K. A.-S. - C'est un cas particulier car Israël est en état de guerre avec la plupart des pays de la région - et cela, malgré Camp David. Quand Jimmy Carter nous a rendu visite au quartier général des Frères musulmans, il m'a dit que les accords de Camp David comprenaient deux volets : un accord entre Israël et l'Égypte, et un accord sur les droits du peuple palestinien. L'Égypte a respecté ses engagements, mais pas les Israéliens. Dès lors, puisque l'autre partie n'a pas tenu ses engagements concernant les droits du peuple palestinien, nous considérons cette composante de l'accord comme caduque. Elle est, de fait, suspendue. C'est maintenant à Israël de respecter les accords signés ou d'entamer un vrai dialogue qui rassemblerait tous les partenaires concernés autour de ce dossier afin de parvenir à une vraie solution. Quand ce sera le cas, nous verrons...
Notes :
(1) Condamné à cinq ans de prison en 1995, puis à sept ans en 2007 pour « terrorisme et blanchiment d'argent », il est libéré en 2011. La candidature du milliardaire égyptien à la présidence de la république a longtemps été incertaine, les candidats à la fonction suprême devant se prévaloir d'un casier judiciaire vierge. Après une bataille juridique, l'avocat de la confrérie arguant que Khaïrat al-Shater n'était pas concerné par cette disposition puisqu'il avait été gracié par le Conseil supérieur des forces armées, il a finalement été invalidé en mars 2012.
(2) Khaïrat al-Shater fait référence à la guerre des Six Jours qui opposa du 5 au 10 juin 1967 Israël à l'Égypte, à la Syrie et à la Jordanie, et qui vit l'État hébreu infliger à ses ennemis une lourde défaite militaire.
(3) Fils d'un riche marchand de Mansoura (Égypte du Nord), Khaïrat al-Shater a fait fortune dans le textile et l'ameublement. Il possède plusieurs entreprises et des franchises dans des centres commerciaux de luxe, au Caire.
(4) Créée en 1969 sous le nom d'Organisation de la conférence islamique, cette organisation à vocation religieuse et supra-étatique dont le siège est à Djeddah, en Arabie saoudite, regroupe 57 États membres et possède une représentation permanente à l'ONU. Ses principales missions sont la collaboration économique, politique et culturelle des nations islamiques, la préservation des lieux saints de l'islam et le soutien à la cause palestinienne.

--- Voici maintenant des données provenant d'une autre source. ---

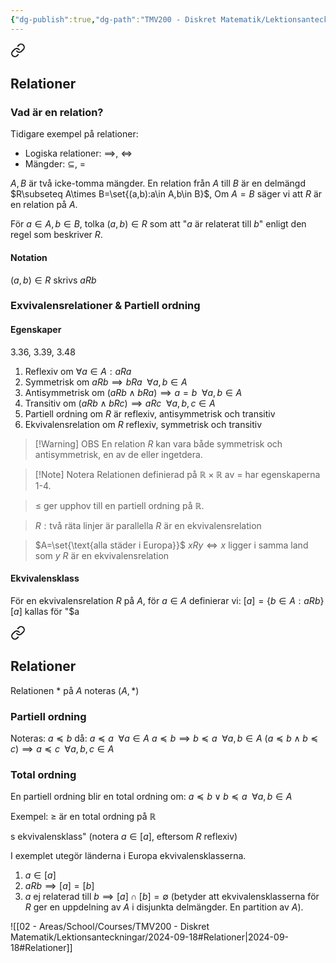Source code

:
 ```yaml
---
{"dg-publish":true,"dg-path":"TMV200 - Diskret Matematik/Lektionsanteckningar/Samlingar/Relationer.md","permalink":"/TMV200 - Diskret Matematik/Lektionsanteckningar/Samlingar/Relationer/"}
---
```



<div class="transclusion internal-embed is-loaded"><a class="markdown-embed-link" href="/tmv-200-diskret-matematik/lektionsanteckningar/2024-09-16/#relationer" aria-label="Open link"><svg xmlns="http://www.w3.org/2000/svg" width="24" height="24" viewBox="0 0 24 24" fill="none" stroke="currentColor" stroke-width="2" stroke-linecap="round" stroke-linejoin="round" class="svg-icon lucide-link"><path d="M10 13a5 5 0 0 0 7.54.54l3-3a5 5 0 0 0-7.07-7.07l-1.72 1.71"></path><path d="M14 11a5 5 0 0 0-7.54-.54l-3 3a5 5 0 0 0 7.07 7.07l1.71-1.71"></path></svg></a><div class="markdown-embed">



## Relationer

### Vad är en relation?

Tidigare exempel på relationer:

- Logiska relationer: $\implies$, $\iff$
- Mängder: $\subseteq$, $=$

$A, B$ är två icke-tomma mängder. En relation från $A$ till $B$ är en delmängd $R\subseteq A\times B=\set{(a,b):a\in A,b\in B}$, Om $A=B$ säger vi att $R$ är en relation på $A$. 

För $a\in A,b\in B$, tolka $(a,b)\in R$ som att "$a$ är relaterat till $b$" enligt den regel som beskriver $R$.

#### Notation

$(a,b)\in R$ skrivs $a R b$

### Exvivalensrelationer & Partiell ordning

#### Egenskaper

3.36, 3.39, 3.48

1. Reflexiv om $\forall a\in A: a R a$
2. Symmetrisk om $a R b\implies b R a\enspace\forall a,b\in A$
3. Antisymmetrisk om $(a R b \land b R a)\implies a=b\enspace\forall a,b\in A$
4. Transitiv om $(a R b \land b R c)\implies a R c\enspace\forall a,b,c\in A$
5. Partiell ordning om $R$ är reflexiv, antisymmetrisk och transitiv
6. Ekvivalensrelation om $R$ reflexiv, symmetrisk och transitiv

> [!Warning] OBS
> En relation $R$ kan vara både symmetrisk och antisymmetrisk, en av de eller ingetdera.

> [!Note] Notera
> Relationen definierad på $\mathbb{R}\times\mathbb{R}$ av $=$ har egenskaperna 1-4.

> $\leq$ ger upphov till en partiell ordning på $\mathbb{R}$.

> $R: \text{två räta linjer är parallella}$
> $R$ är en ekvivalensrelation

> $A=\set{\text{alla städer i Europa}}$
> $xRy\iff x$ ligger i samma land som $y$
> $R$ är en ekvivalensrelation


#### Ekvivalensklass

För en ekvivalensrelation $R$ på $A$, för $a\in A$ definierar vi: $[a]=\{b\in A:aRb\}$
$[a]$ kallas för "$a


<div class="transclusion internal-embed is-loaded"><a class="markdown-embed-link" href="/tmv-200-diskret-matematik/lektionsanteckningar/2024-09-18/#relationer" aria-label="Open link"><svg xmlns="http://www.w3.org/2000/svg" width="24" height="24" viewBox="0 0 24 24" fill="none" stroke="currentColor" stroke-width="2" stroke-linecap="round" stroke-linejoin="round" class="svg-icon lucide-link"><path d="M10 13a5 5 0 0 0 7.54.54l3-3a5 5 0 0 0-7.07-7.07l-1.72 1.71"></path><path d="M14 11a5 5 0 0 0-7.54-.54l-3 3a5 5 0 0 0 7.07 7.07l1.71-1.71"></path></svg></a><div class="markdown-embed">



## Relationer

Relationen $*$ på $A$ noteras $(A,*)$

### Partiell ordning

Noteras: $a\preceq b$ då:
$a\preceq a\enspace\forall a\in A$
$a\preceq b\implies b\preceq a\enspace\forall a,b\in A$
$(a\preceq b\land b\preceq c)\implies a\preceq c\enspace\forall a,b,c\in A$

### Total ordning

En partiell ordning blir en total ordning om: $a\preceq b\lor b\preceq a\enspace\forall a,b\in A$

Exempel: $\geq$ är en total ordning på $\mathbb{R}$


</div></div>

s ekvivalensklass" (notera $a\in[a]$, eftersom $R$ reflexiv)

I exemplet utegör länderna i Europa ekvivalensklasserna.

1. $a\in[a]$
2. $aRb\implies[a]=[b]$
3. $a$ ej relaterad till $b\implies[a]\cap[b]=\emptyset$ (betyder att ekvivalensklasserna för $R$ ger en uppdelning av $A$ i disjunkta delmängder. En partition av $A$).

</div></div>


![[02 - Areas/School/Courses/TMV200 - Diskret Matematik/Lektionsanteckningar/2024-09-18#Relationer\|2024-09-18#Relationer]]
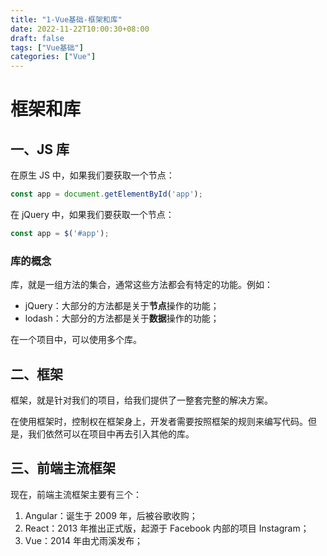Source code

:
 ```yaml
---
title: "1-Vue基础-框架和库"
date: 2022-11-22T10:00:30+08:00
draft: false
tags: ["Vue基础"]
categories: ["Vue"]
---
```


# 框架和库
## 一、JS 库
在原生 JS 中，如果我们要获取一个节点：

```js
const app = document.getElementById('app');
```

在 jQuery 中，如果我们要获取一个节点：

```js
const app = $('#app');
```
### 库的概念
库，就是一组方法的集合，通常这些方法都会有特定的功能。例如：

- jQuery：大部分的方法都是关于**节点**操作的功能；
- lodash：大部分的方法都是关于**数据**操作的功能；

在一个项目中，可以使用多个库。
## 二、框架
框架，就是针对我们的项目，给我们提供了一整套完整的解决方案。

在使用框架时，控制权在框架身上，开发者需要按照框架的规则来编写代码。但是，我们依然可以在项目中再去引入其他的库。
## 三、前端主流框架
现在，前端主流框架主要有三个：

1. Angular：诞生于 2009 年，后被谷歌收购；
2. React：2013 年推出正式版，起源于 Facebook 内部的项目 Instagram；
3. Vue：2014 年由尤雨溪发布；
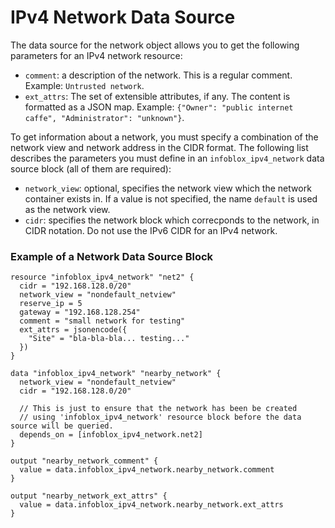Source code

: # IPv4 Network Data Source

The data source for the network object allows you to get the following parameters for an IPv4 network resource:

* `comment`: a description of the network. This is a regular comment. Example: `Untrusted network`.
* `ext_attrs`: The set of extensible attributes, if any. The content is formatted as a JSON map. Example: `{"Owner": "public internet caffe", "Administrator": "unknown"}`.

To get information about a network, you must specify a combination of the network view and
network address in the CIDR format.
The following list describes the parameters you must define in an `infoblox_ipv4_network` data source block (all of them are required):

* `network_view`: optional, specifies the network view which the network container exists in. If a value is not specified, the name `default` is used as the network view.
* `cidr`: specifies the network block which correcponds to the network, in CIDR notation. Do not use the IPv6 CIDR for an IPv4 network.

### Example of a Network Data Source Block

```hcl
resource "infoblox_ipv4_network" "net2" {
  cidr = "192.168.128.0/20"
  network_view = "nondefault_netview"
  reserve_ip = 5
  gateway = "192.168.128.254"
  comment = "small network for testing"
  ext_attrs = jsonencode({
    "Site" = "bla-bla-bla... testing..."
  })
}

data "infoblox_ipv4_network" "nearby_network" {
  network_view = "nondefault_netview"
  cidr = "192.168.128.0/20"

  // This is just to ensure that the network has been be created
  // using 'infoblox_ipv4_network' resource block before the data source will be queried.
  depends_on = [infoblox_ipv4_network.net2]
}

output "nearby_network_comment" {
  value = data.infoblox_ipv4_network.nearby_network.comment
}

output "nearby_network_ext_attrs" {
  value = data.infoblox_ipv4_network.nearby_network.ext_attrs
}
```
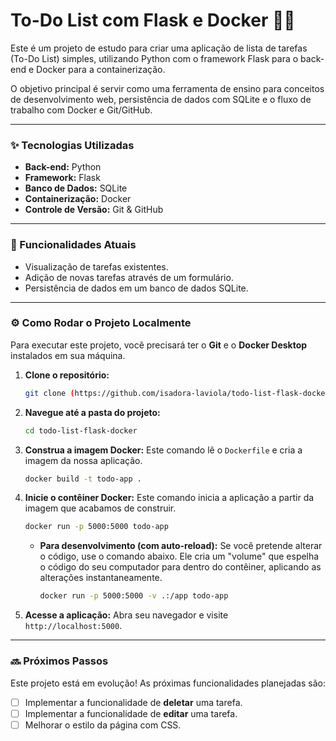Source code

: # To-Do List com Flask e Docker 📝🐳

Este é um projeto de estudo para criar uma aplicação de lista de tarefas (To-Do List) simples, utilizando Python com o framework Flask para o back-end e Docker para a containerização.

O objetivo principal é servir como uma ferramenta de ensino para conceitos de desenvolvimento web, persistência de dados com SQLite e o fluxo de trabalho com Docker e Git/GitHub.

---

### ✨ Tecnologias Utilizadas

* **Back-end:** Python
* **Framework:** Flask
* **Banco de Dados:** SQLite
* **Containerização:** Docker
* **Controle de Versão:** Git & GitHub

---

### 🚀 Funcionalidades Atuais

* Visualização de tarefas existentes.
* Adição de novas tarefas através de um formulário.
* Persistência de dados em um banco de dados SQLite.

---

### ⚙️ Como Rodar o Projeto Localmente

Para executar este projeto, você precisará ter o **Git** e o **Docker Desktop** instalados em sua máquina.

1.  **Clone o repositório:**
    ```bash
    git clone (https://github.com/isadora-laviola/todo-list-flask-docker.git)
    ```

2.  **Navegue até a pasta do projeto:**
    ```bash
    cd todo-list-flask-docker
    ```

3.  **Construa a imagem Docker:**
    Este comando lê o `Dockerfile` e cria a imagem da nossa aplicação.
    ```bash
    docker build -t todo-app .
    ```

4.  **Inicie o contêiner Docker:**
    Este comando inicia a aplicação a partir da imagem que acabamos de construir.
    ```bash
    docker run -p 5000:5000 todo-app
    ```

    * **Para desenvolvimento (com auto-reload):** Se você pretende alterar o código, use o comando abaixo. Ele cria um "volume" que espelha o código do seu computador para dentro do contêiner, aplicando as alterações instantaneamente.
        ```bash
        docker run -p 5000:5000 -v .:/app todo-app
        ```

5.  **Acesse a aplicação:**
    Abra seu navegador e visite `http://localhost:5000`.

---

### 🔜 Próximos Passos

Este projeto está em evolução! As próximas funcionalidades planejadas são:
* [ ] Implementar a funcionalidade de **deletar** uma tarefa.
* [ ] Implementar a funcionalidade de **editar** uma tarefa.
* [ ] Melhorar o estilo da página com CSS.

(5) Il est impossible d'évaluer précisément le nombre de Frères musulmans en Europe. En France, l'UOIF (Union des organisations islamiques de France), proche des Frères, est la première représentation du CFCM (Conseil français du culte musulman). Plus de soixante associations lui sont affiliées. La manifestation organisée au Bourget par l'UOIF rassemble chaque année 100 000 personnes.
(6) La minorité chrétienne copte, qui représente entre 7 et 11 % de la population du pays, fait l'objet, depuis la chute de Moubarak, d'une pression sociale et politique considérable en Égypte. Cette communauté a été prise pour cible dans plusieurs actes de violence, dont des attentats terroristes. On estime à 50 000 le nombre de coptes ayant quitté le pays depuis la victoire des islamistes, notamment à destination du Canada.